■ WHAT THE TASK REQUIRES: Each entry needs to be reproduced exactly as it is.

(Collected data)

________________

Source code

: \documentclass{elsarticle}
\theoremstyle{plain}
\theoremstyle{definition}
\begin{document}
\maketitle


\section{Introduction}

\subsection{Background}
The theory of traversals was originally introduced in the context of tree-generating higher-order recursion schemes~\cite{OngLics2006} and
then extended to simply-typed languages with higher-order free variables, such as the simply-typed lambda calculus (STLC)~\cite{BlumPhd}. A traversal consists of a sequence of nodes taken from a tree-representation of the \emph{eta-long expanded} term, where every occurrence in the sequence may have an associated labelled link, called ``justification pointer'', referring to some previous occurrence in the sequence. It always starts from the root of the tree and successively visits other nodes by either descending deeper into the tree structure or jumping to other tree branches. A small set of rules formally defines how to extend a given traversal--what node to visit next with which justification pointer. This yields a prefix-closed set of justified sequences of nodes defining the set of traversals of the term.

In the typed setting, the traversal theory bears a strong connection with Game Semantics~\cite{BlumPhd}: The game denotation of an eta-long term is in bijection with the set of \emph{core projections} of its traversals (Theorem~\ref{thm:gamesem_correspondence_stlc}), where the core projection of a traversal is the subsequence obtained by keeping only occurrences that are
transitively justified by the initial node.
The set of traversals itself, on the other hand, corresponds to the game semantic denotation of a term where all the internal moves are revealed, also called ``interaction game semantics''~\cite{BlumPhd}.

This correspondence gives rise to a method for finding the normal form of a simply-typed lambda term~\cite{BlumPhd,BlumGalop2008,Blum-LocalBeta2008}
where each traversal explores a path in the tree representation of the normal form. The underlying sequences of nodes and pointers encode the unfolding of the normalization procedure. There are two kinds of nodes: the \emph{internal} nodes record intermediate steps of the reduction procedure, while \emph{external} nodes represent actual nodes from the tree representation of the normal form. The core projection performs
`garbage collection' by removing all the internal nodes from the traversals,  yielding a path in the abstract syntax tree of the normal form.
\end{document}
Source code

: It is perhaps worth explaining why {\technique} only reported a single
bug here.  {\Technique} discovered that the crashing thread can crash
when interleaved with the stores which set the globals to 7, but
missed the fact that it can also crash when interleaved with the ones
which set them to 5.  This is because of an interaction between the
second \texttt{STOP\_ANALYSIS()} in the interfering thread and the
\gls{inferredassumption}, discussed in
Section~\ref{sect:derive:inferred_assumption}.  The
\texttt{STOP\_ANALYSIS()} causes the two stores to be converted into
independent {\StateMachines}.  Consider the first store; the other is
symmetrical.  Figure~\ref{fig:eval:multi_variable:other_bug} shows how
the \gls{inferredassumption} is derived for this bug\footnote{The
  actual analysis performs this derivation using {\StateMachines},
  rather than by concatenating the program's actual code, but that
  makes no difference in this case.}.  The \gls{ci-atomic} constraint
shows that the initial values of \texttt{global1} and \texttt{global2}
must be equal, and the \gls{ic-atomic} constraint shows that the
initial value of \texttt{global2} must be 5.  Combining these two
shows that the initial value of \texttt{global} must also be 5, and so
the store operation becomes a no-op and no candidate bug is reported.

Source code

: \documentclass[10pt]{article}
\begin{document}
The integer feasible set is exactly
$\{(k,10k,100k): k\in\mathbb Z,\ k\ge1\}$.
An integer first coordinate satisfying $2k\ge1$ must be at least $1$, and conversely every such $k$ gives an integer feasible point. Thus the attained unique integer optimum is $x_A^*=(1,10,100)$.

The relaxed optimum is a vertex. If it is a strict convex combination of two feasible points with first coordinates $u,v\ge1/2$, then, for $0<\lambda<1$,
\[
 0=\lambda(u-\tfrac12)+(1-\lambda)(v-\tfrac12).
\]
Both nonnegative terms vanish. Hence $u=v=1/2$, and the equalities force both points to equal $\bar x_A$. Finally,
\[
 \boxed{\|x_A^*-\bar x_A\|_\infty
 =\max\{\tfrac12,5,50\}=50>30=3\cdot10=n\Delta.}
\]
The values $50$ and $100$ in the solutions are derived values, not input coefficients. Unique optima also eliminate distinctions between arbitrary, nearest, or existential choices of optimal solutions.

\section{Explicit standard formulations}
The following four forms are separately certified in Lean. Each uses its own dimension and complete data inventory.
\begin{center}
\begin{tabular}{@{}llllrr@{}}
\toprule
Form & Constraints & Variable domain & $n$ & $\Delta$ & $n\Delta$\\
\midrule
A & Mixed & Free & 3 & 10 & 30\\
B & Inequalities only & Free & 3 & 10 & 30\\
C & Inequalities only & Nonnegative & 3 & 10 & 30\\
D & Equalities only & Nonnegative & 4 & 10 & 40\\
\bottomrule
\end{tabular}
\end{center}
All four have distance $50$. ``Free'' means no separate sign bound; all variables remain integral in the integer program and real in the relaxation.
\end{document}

________________

■ SOLUTION TO THIS EXERCISE:
Source code

: \documentclass{elsarticle}
\theoremstyle{plain}
\theoremstyle{definition}
\begin{document}
\maketitle


\section{Introduction}

\subsection{Background}
The theory of traversals was originally introduced in the context of tree-generating higher-order recursion schemes~\cite{OngLics2006} and
then extended to simply-typed languages with higher-order free variables, such as the simply-typed lambda calculus (STLC)~\cite{BlumPhd}. A traversal consists of a sequence of nodes taken from a tree-representation of the \emph{eta-long expanded} term, where every occurrence in the sequence may have an associated labelled link, called ``justification pointer'', referring to some previous occurrence in the sequence. It always starts from the root of the tree and successively visits other nodes by either descending deeper into the tree structure or jumping to other tree branches. A small set of rules formally defines how to extend a given traversal--what node to visit next with which justification pointer. This yields a prefix-closed set of justified sequences of nodes defining the set of traversals of the term.

In the typed setting, the traversal theory bears a strong connection with Game Semantics~\cite{BlumPhd}: The game denotation of an eta-long term is in bijection with the set of \emph{core projections} of its traversals (Theorem~\ref{thm:gamesem_correspondence_stlc}), where the core projection of a traversal is the subsequence obtained by keeping only occurrences that are
transitively justified by the initial node.
The set of traversals itself, on the other hand, corresponds to the game semantic denotation of a term where all the internal moves are revealed, also called ``interaction game semantics''~\cite{BlumPhd}.

This correspondence gives rise to a method for finding the normal form of a simply-typed lambda term~\cite{BlumPhd,BlumGalop2008,Blum-LocalBeta2008}
where each traversal explores a path in the tree representation of the normal form. The underlying sequences of nodes and pointers encode the unfolding of the normalization procedure. There are two kinds of nodes: the \emph{internal} nodes record intermediate steps of the reduction procedure, while \emph{external} nodes represent actual nodes from the tree representation of the normal form. The core projection performs
`garbage collection' by removing all the internal nodes from the traversals,  yielding a path in the abstract syntax tree of the normal form.
\end{document}
Source code

: It is perhaps worth explaining why {\technique} only reported a single
bug here.  {\Technique} discovered that the crashing thread can crash
when interleaved with the stores which set the globals to 7, but
missed the fact that it can also crash when interleaved with the ones
which set them to 5.  This is because of an interaction between the
second \texttt{STOP\_ANALYSIS()} in the interfering thread and the
\gls{inferredassumption}, discussed in
Section~\ref{sect:derive:inferred_assumption}.  The
\texttt{STOP\_ANALYSIS()} causes the two stores to be converted into
independent {\StateMachines}.  Consider the first store; the other is
symmetrical.  Figure~\ref{fig:eval:multi_variable:other_bug} shows how
the \gls{inferredassumption} is derived for this bug\footnote{The
  actual analysis performs this derivation using {\StateMachines},
  rather than by concatenating the program's actual code, but that
  makes no difference in this case.}.  The \gls{ci-atomic} constraint
shows that the initial values of \texttt{global1} and \texttt{global2}
must be equal, and the \gls{ic-atomic} constraint shows that the
initial value of \texttt{global2} must be 5.  Combining these two
shows that the initial value of \texttt{global} must also be 5, and so
the store operation becomes a no-op and no candidate bug is reported.

Source code

: \documentclass[10pt]{article}
\begin{document}
The integer feasible set is exactly
$\{(k,10k,100k): k\in\mathbb Z,\ k\ge1\}$.
An integer first coordinate satisfying $2k\ge1$ must be at least $1$, and conversely every such $k$ gives an integer feasible point. Thus the attained unique integer optimum is $x_A^*=(1,10,100)$.

The relaxed optimum is a vertex. If it is a strict convex combination of two feasible points with first coordinates $u,v\ge1/2$, then, for $0<\lambda<1$,
\[
 0=\lambda(u-\tfrac12)+(1-\lambda)(v-\tfrac12).
\]
Both nonnegative terms vanish. Hence $u=v=1/2$, and the equalities force both points to equal $\bar x_A$. Finally,
\[
 \boxed{\|x_A^*-\bar x_A\|_\infty
 =\max\{\tfrac12,5,50\}=50>30=3\cdot10=n\Delta.}
\]
The values $50$ and $100$ in the solutions are derived values, not input coefficients. Unique optima also eliminate distinctions between arbitrary, nearest, or existential choices of optimal solutions.

\section{Explicit standard formulations}
The following four forms are separately certified in Lean. Each uses its own dimension and complete data inventory.
\begin{center}
\begin{tabular}{@{}llllrr@{}}
\toprule
Form & Constraints & Variable domain & $n$ & $\Delta$ & $n\Delta$\\
\midrule
A & Mixed & Free & 3 & 10 & 30\\
B & Inequalities only & Free & 3 & 10 & 30\\
C & Inequalities only & Nonnegative & 3 & 10 & 30\\
D & Equalities only & Nonnegative & 4 & 10 & 40\\
\bottomrule
\end{tabular}
\end{center}
All four have distance $50$. ``Free'' means no separate sign bound; all variables remain integral in the integer program and real in the relaxation.
\end{document}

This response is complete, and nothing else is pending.